Review of Measures Used for Evaluating Color Difference Models
Patrick De Visschere
TL;DR
This work addresses the non-Euclidean nature of color perception by comparing a set of color-difference measures through a continuous, ellipsoid-based framework that integrates over all directions to remove sampling bias. It develops both continuous and transformation-based approaches, revealing that V_AB, γ-1, CV, and STRESS are equivalent for small deviations, while diverging for larger ones, with STRESS remaining coordinate-independent. The authors introduce an eigenvalue-based distance, $d_{ev}$, and show its close relationship to Pant's geometric measure $\bar{R}$, both offering simple, affine-invariant characterizations of perceptual difference. The results guide the selection and computation of color-difference metrics, highlighting the practical advantages of eigenvalue-based and Pant-inspired measures for robust, coordinate-invariant assessment in color appearance modeling and CAMs.
Abstract
We made a detailed review of the difference measures which have been used to judge the differences between experimentally determined color differences and theoretically defined ones, so-called line elements, for the human visual system. To eliminate the statistical errors due to variable and usually arbitrary sampling of the directions in a color point, we integrate the measures over a complete ellipsoid/ellipse. It turns out that in the limit for small deviations from circularity all proposed measures ($V_{AB}$, $γ-1$, $CV$ and $\mathrm{STRESS}$) are equivalent. For greater deviations the measures become distinct with $γ-1$ the most sensitive and $\mathrm{STRESS}$ the least. Ideally a difference measure should be coordinate independent and then it is advantageous to apply an affine transformation to both sets, e.g. turning the theoretical one into the unit ball.
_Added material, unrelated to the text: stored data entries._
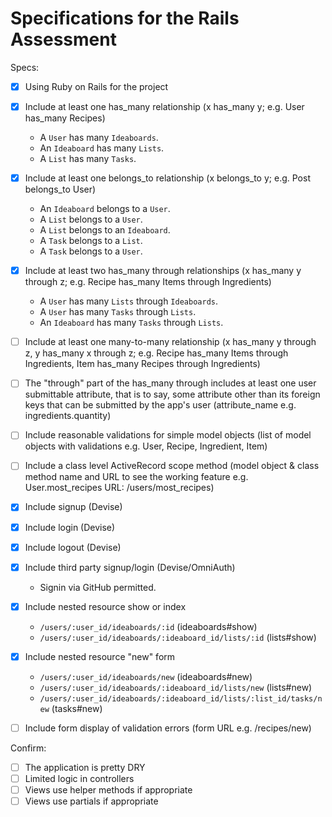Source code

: # Specifications for the Rails Assessment

Specs:
- [x] Using Ruby on Rails for the project

- [x] Include at least one has_many relationship (x has_many y; e.g. User has_many Recipes)
  - A `User` has many `Ideaboards`.
  - An `Ideaboard` has many `Lists`.
  - A `List` has many `Tasks`.

- [x] Include at least one belongs_to relationship (x belongs_to y; e.g. Post belongs_to User)
  - An `Ideaboard` belongs to a `User`.
  - A `List` belongs to a `User`.
  - A `List` belongs to an `Ideaboard`.
  - A `Task` belongs to a `List`.
  - A `Task` belongs to a `User`.

- [x] Include at least two has_many through relationships (x has_many y through z; e.g. Recipe has_many Items through Ingredients)
  - A `User` has many `Lists` through `Ideaboards`.
  - A `User` has many `Tasks` through `Lists`.
  - An `Ideaboard` has many `Tasks` through `Lists`.

- [ ] Include at least one many-to-many relationship (x has_many y through z, y has_many x through z; e.g. Recipe has_many Items through Ingredients, Item has_many Recipes through Ingredients)

- [ ] The "through" part of the has_many through includes at least one user submittable attribute, that is to say, some attribute other than its foreign keys that can be submitted by the app's user (attribute_name e.g. ingredients.quantity)

- [ ] Include reasonable validations for simple model objects (list of model objects with validations e.g. User, Recipe, Ingredient, Item)

- [ ] Include a class level ActiveRecord scope method (model object & class method name and URL to see the working feature e.g. User.most_recipes URL: /users/most_recipes)

- [x] Include signup (Devise)
- [x] Include login (Devise)
- [x] Include logout (Devise)

- [x] Include third party signup/login (Devise/OmniAuth)
  - Signin via GitHub permitted.

- [x] Include nested resource show or index
  - `/users/:user_id/ideaboards/:id` (ideaboards#show)
  - `/users/:user_id/ideaboards/:ideaboard_id/lists/:id` (lists#show)

- [x] Include nested resource "new" form
  - `/users/:user_id/ideaboards/new` (ideaboards#new)
  - `/users/:user_id/ideaboards/:ideaboard_id/lists/new` (lists#new)
  - `/users/:user_id/ideaboards/:ideaboard_id/lists/:list_id/tasks/new` (tasks#new)

- [ ] Include form display of validation errors (form URL e.g. /recipes/new)

Confirm:
- [ ] The application is pretty DRY
- [ ] Limited logic in controllers
- [ ] Views use helper methods if appropriate
- [ ] Views use partials if appropriate
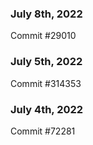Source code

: ### July 8th, 2022

Commit #29010

### July 5th, 2022

Commit #314353


### July 4th, 2022

Commit #72281
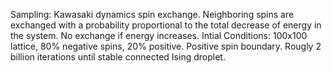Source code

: Sampling: Kawasaki dynamics spin exchange. Neighboring spins are exchanged with a probability proportional to the total decrease of energy in the system. No exchange if energy increases. 
Intial Conditions: 100x100 lattice, 80% negative spins, 20% positive. Positive spin boundary.
Rougly 2 billion iterations until stable connected Ising droplet.
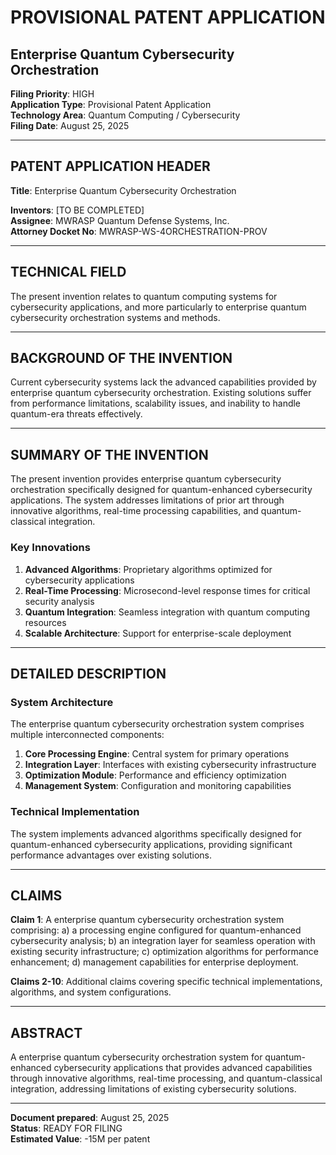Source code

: # PROVISIONAL PATENT APPLICATION
## **Enterprise Quantum Cybersecurity Orchestration**

**Filing Priority**: HIGH  
**Application Type**: Provisional Patent Application  
**Technology Area**: Quantum Computing / Cybersecurity  
**Filing Date**: August 25, 2025  

---

## PATENT APPLICATION HEADER

**Title**: Enterprise Quantum Cybersecurity Orchestration

**Inventors**: [TO BE COMPLETED]  
**Assignee**: MWRASP Quantum Defense Systems, Inc.  
**Attorney Docket No**: MWRASP-WS-4ORCHESTRATION-PROV  

---

## TECHNICAL FIELD

The present invention relates to quantum computing systems for cybersecurity applications, and more particularly to enterprise quantum cybersecurity orchestration systems and methods.

---

## BACKGROUND OF THE INVENTION

Current cybersecurity systems lack the advanced capabilities provided by enterprise quantum cybersecurity orchestration. Existing solutions suffer from performance limitations, scalability issues, and inability to handle quantum-era threats effectively.

---

## SUMMARY OF THE INVENTION

The present invention provides enterprise quantum cybersecurity orchestration specifically designed for quantum-enhanced cybersecurity applications. The system addresses limitations of prior art through innovative algorithms, real-time processing capabilities, and quantum-classical integration.

### Key Innovations

1. **Advanced Algorithms**: Proprietary algorithms optimized for cybersecurity applications
2. **Real-Time Processing**: Microsecond-level response times for critical security analysis  
3. **Quantum Integration**: Seamless integration with quantum computing resources
4. **Scalable Architecture**: Support for enterprise-scale deployment

---

## DETAILED DESCRIPTION

### System Architecture

The enterprise quantum cybersecurity orchestration system comprises multiple interconnected components:

1. **Core Processing Engine**: Central system for primary operations
2. **Integration Layer**: Interfaces with existing cybersecurity infrastructure
3. **Optimization Module**: Performance and efficiency optimization
4. **Management System**: Configuration and monitoring capabilities

### Technical Implementation

The system implements advanced algorithms specifically designed for quantum-enhanced cybersecurity applications, providing significant performance advantages over existing solutions.

---

## CLAIMS

**Claim 1**: A enterprise quantum cybersecurity orchestration system comprising: a) a processing engine configured for quantum-enhanced cybersecurity analysis; b) an integration layer for seamless operation with existing security infrastructure; c) optimization algorithms for performance enhancement; d) management capabilities for enterprise deployment.

**Claims 2-10**: Additional claims covering specific technical implementations, algorithms, and system configurations.

---

## ABSTRACT

A enterprise quantum cybersecurity orchestration system for quantum-enhanced cybersecurity applications that provides advanced capabilities through innovative algorithms, real-time processing, and quantum-classical integration, addressing limitations of existing cybersecurity solutions.

---

**Document prepared**: August 25, 2025  
**Status**: READY FOR FILING  
**Estimated Value**: -15M per patent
Although MacAdam already used this method but sampled the transformed ellipse, we integrate over the ellipsoid/ellipse. Comparing the results with the base measures we show that only $\mathrm{STRESS}$ is coordinate independent. Judging whether a single ellipsoid/ellipse resembles a unit ball can easily be done by comparing the eigenvalues with one and we show that our previously proposed error measure $d_{ev}$ (Candry e.a. Optics Express, 30, 36307, 2022) is the eigenvalue version of $γ-1$. We show why the short lived correlation coefficient $r$ was justly abandoned, being very coordinate dependent, but that Pant's recent geometric measure $1-R$ on the other hand is coordinate independent. All measures are routinely made scale invariant by the introduction of a scaling parameter, to be optimized. Lastly we show that from all measures the $γ-1$ ones are the only ones permitting the simple derivation of the globally optimized difference measure from the locally defined ones.